After the Oan scientist Krona was sentenced to banishment as pure energy, that energy somehow reached Nekron's realm; a rift opens between the dimensions due to the paradox of an immortal now being in the Realm of the Dead. Desiring the living world he is now able to see, but being too large to pass through the rift, Nekron recreates Krona as an undead being of enormous power instead. Given an army of similarly-restored spirits, Nekron sends Krona to kill the Guardians of the Universe to increase the size of the rift. Krona cooperates because part of Nekron's plan involves collapsing the universe so as to recreate it according to his own desires (which would give Krona the chance to see a universe being born). Krona and his minions kill several Guardians and Green Lanterns while destroying the Central Power Battery to prevent the Lanterns from recharging their power rings. Although his attack is powerful enough to shatter the morale of the Green Lantern Corps, Hal Jordan manages to inspire and rally his fellow Lanterns into attacking Krona with the charge still left in their rings. Nekron is defeated when Jordan enters the realm of the dead and incites the spirits of the recently killed Lanterns to rebel against him. This distraction undercuts Krona's power supplied by the being and thus gives the Guardians enough time to banish Krona into the dead realm and close the rift with Jordan still trapped inside. The spirit of Jordan's predecessor, Abin Sur, helps him escape the realm.

1990 – 2002
Captain Atom has a run-in with Nekron in which Nekron is described as "Death as the Ultimate Opponent". Black Racer, also making an appearance, is coined "Death as an Inevitability", while Death (prominently known from her appearances in Vertigo titles) represents "Death as the Release, as Mercy, as Compassion". Drawing into the Quantum field, Captain Atom is able to get the better of Nekron and is able to visit his deceased wife.

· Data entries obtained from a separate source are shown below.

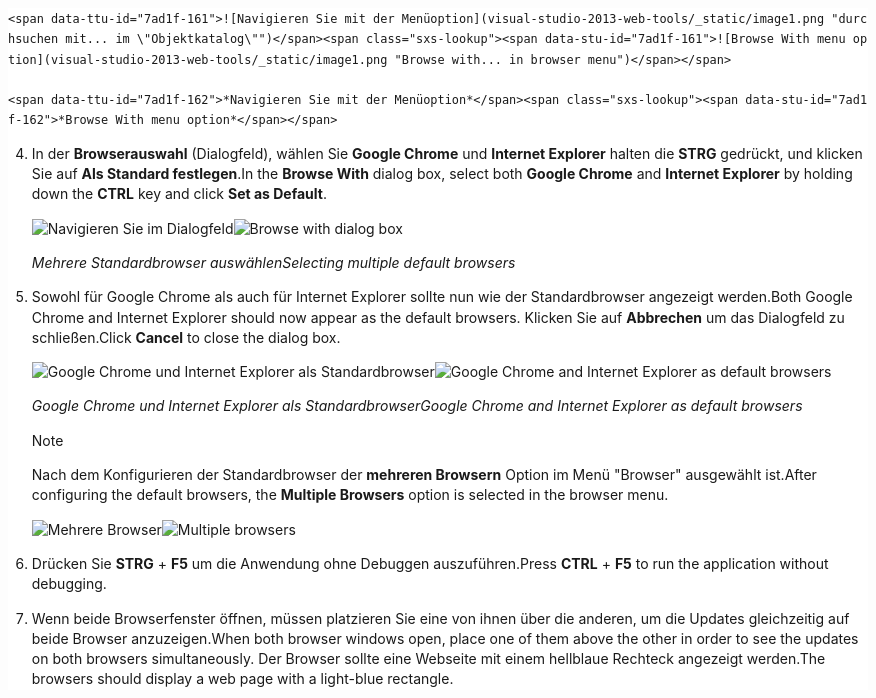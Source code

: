     <span data-ttu-id="7ad1f-161">![Navigieren Sie mit der Menüoption](visual-studio-2013-web-tools/_static/image1.png "durchsuchen mit... im \"Objektkatalog\"")</span><span class="sxs-lookup"><span data-stu-id="7ad1f-161">![Browse With menu option](visual-studio-2013-web-tools/_static/image1.png "Browse with... in browser menu")</span></span>

    <span data-ttu-id="7ad1f-162">*Navigieren Sie mit der Menüoption*</span><span class="sxs-lookup"><span data-stu-id="7ad1f-162">*Browse With menu option*</span></span>
4. <span data-ttu-id="7ad1f-163">In der **Browserauswahl** (Dialogfeld), wählen Sie **Google Chrome** und **Internet Explorer** halten die **STRG** gedrückt, und klicken Sie auf  **Als Standard festlegen**.</span><span class="sxs-lookup"><span data-stu-id="7ad1f-163">In the **Browse With** dialog box, select both **Google Chrome** and **Internet Explorer** by holding down the **CTRL** key and click **Set as Default**.</span></span>

    <span data-ttu-id="7ad1f-164">![Navigieren Sie im Dialogfeld](visual-studio-2013-web-tools/_static/image2.png "navigieren Sie im Dialogfeld")</span><span class="sxs-lookup"><span data-stu-id="7ad1f-164">![Browse with dialog box](visual-studio-2013-web-tools/_static/image2.png "Browse with dialog box")</span></span>

    <span data-ttu-id="7ad1f-165">*Mehrere Standardbrowser auswählen*</span><span class="sxs-lookup"><span data-stu-id="7ad1f-165">*Selecting multiple default browsers*</span></span>
5. <span data-ttu-id="7ad1f-166">Sowohl für Google Chrome als auch für Internet Explorer sollte nun wie der Standardbrowser angezeigt werden.</span><span class="sxs-lookup"><span data-stu-id="7ad1f-166">Both Google Chrome and Internet Explorer should now appear as the default browsers.</span></span> <span data-ttu-id="7ad1f-167">Klicken Sie auf **Abbrechen** um das Dialogfeld zu schließen.</span><span class="sxs-lookup"><span data-stu-id="7ad1f-167">Click **Cancel** to close the dialog box.</span></span>

    <span data-ttu-id="7ad1f-168">![Google Chrome und Internet Explorer als Standardbrowser](visual-studio-2013-web-tools/_static/image3.png "Google Chrome und Internet Explorer Standardbrowser")</span><span class="sxs-lookup"><span data-stu-id="7ad1f-168">![Google Chrome and Internet Explorer as default browsers](visual-studio-2013-web-tools/_static/image3.png "Google Chrome and Internet Explorer default browsers")</span></span>

    <span data-ttu-id="7ad1f-169">*Google Chrome und Internet Explorer als Standardbrowser*</span><span class="sxs-lookup"><span data-stu-id="7ad1f-169">*Google Chrome and Internet Explorer as default browsers*</span></span>

    > [!NOTE]
    > <span data-ttu-id="7ad1f-170">Nach dem Konfigurieren der Standardbrowser der **mehreren Browsern** Option im Menü "Browser" ausgewählt ist.</span><span class="sxs-lookup"><span data-stu-id="7ad1f-170">After configuring the default browsers, the **Multiple Browsers** option is selected in the browser menu.</span></span>
    > 
    > <span data-ttu-id="7ad1f-171">![Mehrere Browser](visual-studio-2013-web-tools/_static/image4.png "mehrere Browser")</span><span class="sxs-lookup"><span data-stu-id="7ad1f-171">![Multiple browsers](visual-studio-2013-web-tools/_static/image4.png "Multiple browsers")</span></span>
6. <span data-ttu-id="7ad1f-172">Drücken Sie **STRG** + **F5** um die Anwendung ohne Debuggen auszuführen.</span><span class="sxs-lookup"><span data-stu-id="7ad1f-172">Press **CTRL** + **F5** to run the application without debugging.</span></span>
7. <span data-ttu-id="7ad1f-173">Wenn beide Browserfenster öffnen, müssen platzieren Sie eine von ihnen über die anderen, um die Updates gleichzeitig auf beide Browser anzuzeigen.</span><span class="sxs-lookup"><span data-stu-id="7ad1f-173">When both browser windows open, place one of them above the other in order to see the updates on both browsers simultaneously.</span></span> <span data-ttu-id="7ad1f-174">Der Browser sollte eine Webseite mit einem hellblaue Rechteck angezeigt werden.</span><span class="sxs-lookup"><span data-stu-id="7ad1f-174">The browsers should display a web page with a light-blue rectangle.</span></span>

Nekron later battles the demon Nebiros, following the destruction of Doctor Fate's Tower Of Fate. Also appearing in this issue is Jared Stevens (Fate).

Kyle Rayner later encounters Nekron when he nearly reenters the living universe, at a time when the level of supernatural activity mysteriously increases. This gave Nekron the opportunity to briefly control every deceased member of the Green Lantern Corps, which act as both his army and his anchor to the living universe. Kyle was able to push Nekron back into his dimension by freeing the undead Lanterns from Nekron's control. The rift is eventually sealed following Nekron's defeat.

Nekron also encounters Wonder Woman and Rebecca Carstairs (Witchfire).

"Blackest Night"
In the Blackest Night storyline, Nekron is revealed to be responsible for the creation of the black power rings, which reanimate the dead, and is collaborating with Scar and Black Hand. He's also responsible for the capture of the Anti-Monitor during the aftermath of the Sinestro Corps War on the planet Ryut. When the Black Lanterns' power levels reach one hundred percent, he rises from the Earth, just outside Coast City. Nekron is also revealed to be the true mastermind behind the miraculous resurrections of several superheroes in the past (a deed previously thought to be a consequence of Brother Blood tampering with the forces of life and death). By "allowing" the dead heroes to be reborn he grants himself a small cadre of "inside agents"; by briefly reanimating Batman's clone (created by Darkseid during Final Crisis and implying that the dark lord's awareness of the remains is not authentic) as an emotional tether to stimulate a powerful enough emotional response, Nekron is able to create black rings that latch on to Superman, Wonder Woman, Donna Troy, Kid Flash, Animal Man, Ice, Green Arrow and Superboy, transforming them all into Black Lanterns; Hal Jordan and Barry Allen are similarly targeted, but evade sharing their comrades' fates thanks to Barry taking himself and Hal two seconds into the future and causing their would-be rings to shut down.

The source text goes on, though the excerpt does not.